Over the last few years, I've often fantasized about this dreamy scenario: my family and friends are gathered outside on a sunlit day in Northern California—probably Mendocino, by the ocean—watching me as I walk down the aisle to the gentle croon of Peter Gabriel's "Book of Love." ("I love it when you sing to me..."). I'll be wearing a knee-length white dress with red pumps and red lips. When the ceremony is over, I'll walk off to the Magnetic Fields version of the same song. Then there'll be a big '80s dance party and an island-hopping Hawaiian honeymoon.
That's right. I'm a career-oriented, pants-wearing feminist, and I've planned out my wedding. Because guess what? I want to get married.

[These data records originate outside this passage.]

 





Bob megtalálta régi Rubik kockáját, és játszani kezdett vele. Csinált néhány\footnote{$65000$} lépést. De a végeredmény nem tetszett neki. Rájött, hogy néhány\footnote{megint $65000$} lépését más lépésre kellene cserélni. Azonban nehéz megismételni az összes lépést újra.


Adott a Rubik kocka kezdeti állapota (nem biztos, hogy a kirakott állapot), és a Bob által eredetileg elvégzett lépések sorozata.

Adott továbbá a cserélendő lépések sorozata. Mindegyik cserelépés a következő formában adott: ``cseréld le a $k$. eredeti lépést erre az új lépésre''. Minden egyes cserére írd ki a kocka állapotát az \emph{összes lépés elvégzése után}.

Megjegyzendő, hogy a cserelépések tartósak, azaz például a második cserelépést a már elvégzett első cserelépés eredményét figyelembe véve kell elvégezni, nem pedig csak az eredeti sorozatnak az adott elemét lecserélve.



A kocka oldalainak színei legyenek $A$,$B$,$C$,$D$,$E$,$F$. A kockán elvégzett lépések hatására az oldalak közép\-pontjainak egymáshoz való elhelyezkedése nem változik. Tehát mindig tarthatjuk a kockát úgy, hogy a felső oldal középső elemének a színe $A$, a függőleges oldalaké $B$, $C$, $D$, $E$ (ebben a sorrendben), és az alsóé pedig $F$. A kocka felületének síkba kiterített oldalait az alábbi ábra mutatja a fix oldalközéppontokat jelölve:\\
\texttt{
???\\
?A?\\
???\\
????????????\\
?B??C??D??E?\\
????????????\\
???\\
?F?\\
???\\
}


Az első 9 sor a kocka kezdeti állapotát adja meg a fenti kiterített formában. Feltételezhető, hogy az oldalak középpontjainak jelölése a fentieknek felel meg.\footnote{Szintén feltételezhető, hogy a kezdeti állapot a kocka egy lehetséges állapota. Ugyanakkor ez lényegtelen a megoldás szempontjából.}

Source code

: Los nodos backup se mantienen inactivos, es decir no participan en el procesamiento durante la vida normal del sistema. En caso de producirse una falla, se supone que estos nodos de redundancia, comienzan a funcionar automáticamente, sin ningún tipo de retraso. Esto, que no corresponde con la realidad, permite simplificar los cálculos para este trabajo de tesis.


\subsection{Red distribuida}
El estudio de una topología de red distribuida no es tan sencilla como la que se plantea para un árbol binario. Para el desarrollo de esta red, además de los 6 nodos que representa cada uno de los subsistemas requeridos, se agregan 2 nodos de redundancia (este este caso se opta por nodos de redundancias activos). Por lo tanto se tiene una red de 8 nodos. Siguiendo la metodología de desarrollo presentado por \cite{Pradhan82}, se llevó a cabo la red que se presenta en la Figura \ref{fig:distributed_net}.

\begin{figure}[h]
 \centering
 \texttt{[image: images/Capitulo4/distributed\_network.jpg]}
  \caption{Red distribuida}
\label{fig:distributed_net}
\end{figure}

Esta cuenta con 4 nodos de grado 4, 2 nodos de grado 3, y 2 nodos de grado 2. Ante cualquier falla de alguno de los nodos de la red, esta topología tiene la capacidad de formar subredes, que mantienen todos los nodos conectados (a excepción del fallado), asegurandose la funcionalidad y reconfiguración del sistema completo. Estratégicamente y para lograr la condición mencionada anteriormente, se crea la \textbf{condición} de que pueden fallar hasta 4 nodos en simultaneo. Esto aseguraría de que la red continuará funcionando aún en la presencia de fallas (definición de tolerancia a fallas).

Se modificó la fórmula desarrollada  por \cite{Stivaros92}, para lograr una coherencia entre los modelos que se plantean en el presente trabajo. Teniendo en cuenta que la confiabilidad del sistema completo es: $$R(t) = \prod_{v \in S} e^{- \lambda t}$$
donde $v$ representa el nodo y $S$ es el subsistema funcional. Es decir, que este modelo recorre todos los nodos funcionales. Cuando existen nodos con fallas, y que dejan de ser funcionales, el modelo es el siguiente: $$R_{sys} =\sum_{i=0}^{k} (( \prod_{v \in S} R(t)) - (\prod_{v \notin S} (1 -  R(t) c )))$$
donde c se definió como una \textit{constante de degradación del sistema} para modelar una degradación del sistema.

Yet every time I catch myself scrolling to "Book of Love" on my Spotify, or scheming an awesome bachelorette spot (Cat Club, San Francisco, Thursday night), or thinking "oh how lovely" when watching a wedding scene in a movie, I feel an acute pang of shame and regret.
And it's not just me: at dinner parties with my friends, we'll have no-holds-barred discussions about sex positions, politics, social issues and any number of other hot-button topics. But we rarely bring up marriage and, if we do, it's usually awkwardly danced around. ("Oh, I don't know if I want to get married." "I haven't really thought about it much." "We'll see...")
It seems something happened during the female march from rolling pins to corner offices, and I'm not entirely sure it's worth celebrating: marriage became the new dirty word for the modern woman.
There are any number of reasons we've reached this wedding-bashing juncture in feminism. In a recent New Republic story, Amanda Palleschi wrote about revulsion toward the overpriced wedding-industrial complex and all its Bridezilla connotations. And it doesn't help that many in our generation are children of divorce and, in ways both conscious and subconscious, we fear ending up like our fight-ravaged parents.
But the biggest issue is what we continue to associate marriage with: settling down into domesticated monotony, our once-fabulous lives bludgeoned into blandness by a white picket fence post.
Women who don't want to get married often argue all these points and more. One friend of mine, for instance, has also persuasively argued that marriage undercuts relationships by making commitment mandatory rather than an active choice. This kind of anti-marriage logic is completely sound, and I fully respect those who don't seek marriage—choice, after all, is what feminism is all about.
But I wonder if it's time to rethink some of the lingering stigmas that have turned marriage into an albatross even for those who actually still want it.
For one thing, it's ridiculous to assume any female who wants to get married is a monstrous Bridezilla in waiting. Moreover, the "marriage is the death of fun!" idea is archaic. As women, we've made such progress since the '50s—so why, instead of changing our conception of marriage to suit modern realities, have we saddled it with connotations from the past? In this era of relationship egalitarianism, who says we can't have adventure, career success and liberation. . . but with a ring on it?
Listen, I'm happy that marriage is not my ultimate ambition in life, and that I don't have a scrapbook of wedding gown ideas that I've been stashing under my bed since the age of seven. I don't want to get hitched to show off to the world that I'm good enough to be loved (maybe!) forever, and I'm not desparate or rushed to make it happen.
But I do want to spend the rest of my life with someone I love. I want that little piece of paper that says, whatever happens, we'll support and care for each other to the end. And damnit, I want that beautiful wedding by the beach, with my dad walking me down the aisle and my friends making toasts and the sun setting at the moment I look into my soon-to-be husband's eyes and say, with every traditional sentiment that comes with it, I do.
If you think this makes me old-fashioned and pathetic, so be it. But I'd like to think it makes me a truly modern woman.